>>>>

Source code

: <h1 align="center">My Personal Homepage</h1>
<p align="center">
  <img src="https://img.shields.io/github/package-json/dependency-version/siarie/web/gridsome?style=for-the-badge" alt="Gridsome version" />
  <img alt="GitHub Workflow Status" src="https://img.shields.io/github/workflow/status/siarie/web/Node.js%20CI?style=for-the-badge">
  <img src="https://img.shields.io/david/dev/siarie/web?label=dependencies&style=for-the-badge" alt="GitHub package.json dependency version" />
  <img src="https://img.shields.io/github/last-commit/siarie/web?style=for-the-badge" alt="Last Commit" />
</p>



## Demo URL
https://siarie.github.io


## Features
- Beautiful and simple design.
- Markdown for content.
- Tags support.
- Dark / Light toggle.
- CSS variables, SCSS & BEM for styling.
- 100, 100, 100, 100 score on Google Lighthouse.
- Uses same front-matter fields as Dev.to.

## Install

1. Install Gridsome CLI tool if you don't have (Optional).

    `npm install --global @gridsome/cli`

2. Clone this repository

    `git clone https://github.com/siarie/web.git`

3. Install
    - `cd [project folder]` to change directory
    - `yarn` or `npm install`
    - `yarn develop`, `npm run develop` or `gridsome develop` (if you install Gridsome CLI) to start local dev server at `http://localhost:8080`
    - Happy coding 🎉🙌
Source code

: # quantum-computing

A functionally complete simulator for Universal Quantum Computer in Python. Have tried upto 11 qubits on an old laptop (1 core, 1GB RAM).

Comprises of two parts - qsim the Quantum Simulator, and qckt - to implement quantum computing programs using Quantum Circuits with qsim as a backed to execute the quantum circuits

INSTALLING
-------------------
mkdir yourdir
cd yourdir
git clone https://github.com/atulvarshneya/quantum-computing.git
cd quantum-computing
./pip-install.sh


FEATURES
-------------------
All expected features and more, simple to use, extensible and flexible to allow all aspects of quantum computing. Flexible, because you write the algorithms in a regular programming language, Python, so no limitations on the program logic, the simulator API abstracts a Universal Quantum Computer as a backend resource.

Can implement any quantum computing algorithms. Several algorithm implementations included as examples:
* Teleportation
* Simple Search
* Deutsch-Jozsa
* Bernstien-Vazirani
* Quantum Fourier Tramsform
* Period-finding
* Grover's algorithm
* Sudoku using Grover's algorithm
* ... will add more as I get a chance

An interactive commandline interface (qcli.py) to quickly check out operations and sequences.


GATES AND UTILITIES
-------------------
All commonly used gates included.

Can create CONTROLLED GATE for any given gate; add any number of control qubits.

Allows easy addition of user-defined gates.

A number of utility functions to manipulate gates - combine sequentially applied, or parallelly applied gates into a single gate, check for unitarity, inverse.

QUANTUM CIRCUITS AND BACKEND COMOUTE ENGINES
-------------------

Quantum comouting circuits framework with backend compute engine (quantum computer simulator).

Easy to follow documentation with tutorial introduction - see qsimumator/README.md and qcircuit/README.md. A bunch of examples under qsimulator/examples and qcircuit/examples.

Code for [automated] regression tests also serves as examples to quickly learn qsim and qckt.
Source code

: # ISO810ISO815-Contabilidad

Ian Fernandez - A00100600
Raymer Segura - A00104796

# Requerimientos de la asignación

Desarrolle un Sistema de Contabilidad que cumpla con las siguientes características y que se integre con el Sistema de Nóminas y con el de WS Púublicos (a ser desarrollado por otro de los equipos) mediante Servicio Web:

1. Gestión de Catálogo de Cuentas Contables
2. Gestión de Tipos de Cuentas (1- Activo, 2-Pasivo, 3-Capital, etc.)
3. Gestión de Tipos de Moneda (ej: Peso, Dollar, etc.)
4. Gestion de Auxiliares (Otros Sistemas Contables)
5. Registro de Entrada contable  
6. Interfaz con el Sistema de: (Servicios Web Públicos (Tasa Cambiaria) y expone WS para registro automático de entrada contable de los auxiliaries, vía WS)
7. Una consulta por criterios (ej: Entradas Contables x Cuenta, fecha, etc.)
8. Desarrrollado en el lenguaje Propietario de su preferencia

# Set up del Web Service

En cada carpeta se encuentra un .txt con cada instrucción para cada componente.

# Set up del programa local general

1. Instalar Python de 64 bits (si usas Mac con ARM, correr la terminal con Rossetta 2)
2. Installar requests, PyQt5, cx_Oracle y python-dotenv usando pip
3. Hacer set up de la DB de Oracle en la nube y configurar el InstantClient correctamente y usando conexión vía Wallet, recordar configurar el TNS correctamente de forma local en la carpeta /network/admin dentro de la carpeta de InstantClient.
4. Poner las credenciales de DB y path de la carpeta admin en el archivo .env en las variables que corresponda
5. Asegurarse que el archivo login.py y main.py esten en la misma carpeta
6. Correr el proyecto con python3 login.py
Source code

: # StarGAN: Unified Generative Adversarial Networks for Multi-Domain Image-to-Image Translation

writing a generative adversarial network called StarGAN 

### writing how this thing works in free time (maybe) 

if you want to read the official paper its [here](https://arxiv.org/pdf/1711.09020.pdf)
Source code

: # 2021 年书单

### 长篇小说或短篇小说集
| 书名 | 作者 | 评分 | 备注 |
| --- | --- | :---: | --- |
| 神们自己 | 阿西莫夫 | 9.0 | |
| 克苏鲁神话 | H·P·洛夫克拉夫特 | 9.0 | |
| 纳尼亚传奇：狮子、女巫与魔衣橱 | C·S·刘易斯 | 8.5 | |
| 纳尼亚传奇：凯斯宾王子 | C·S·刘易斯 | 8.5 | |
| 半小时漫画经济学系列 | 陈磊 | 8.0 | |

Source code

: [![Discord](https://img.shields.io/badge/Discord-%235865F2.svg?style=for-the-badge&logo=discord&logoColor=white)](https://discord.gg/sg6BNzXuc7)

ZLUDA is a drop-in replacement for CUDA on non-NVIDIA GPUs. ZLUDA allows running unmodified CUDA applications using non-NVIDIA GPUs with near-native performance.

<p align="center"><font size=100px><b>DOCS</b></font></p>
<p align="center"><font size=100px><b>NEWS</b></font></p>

<<<<

▶ _TRY IT_
Throughout the listing above, how many lines hold the word "algorithms"? Answer with only the number.

▶ _TASK RESPONSE_
2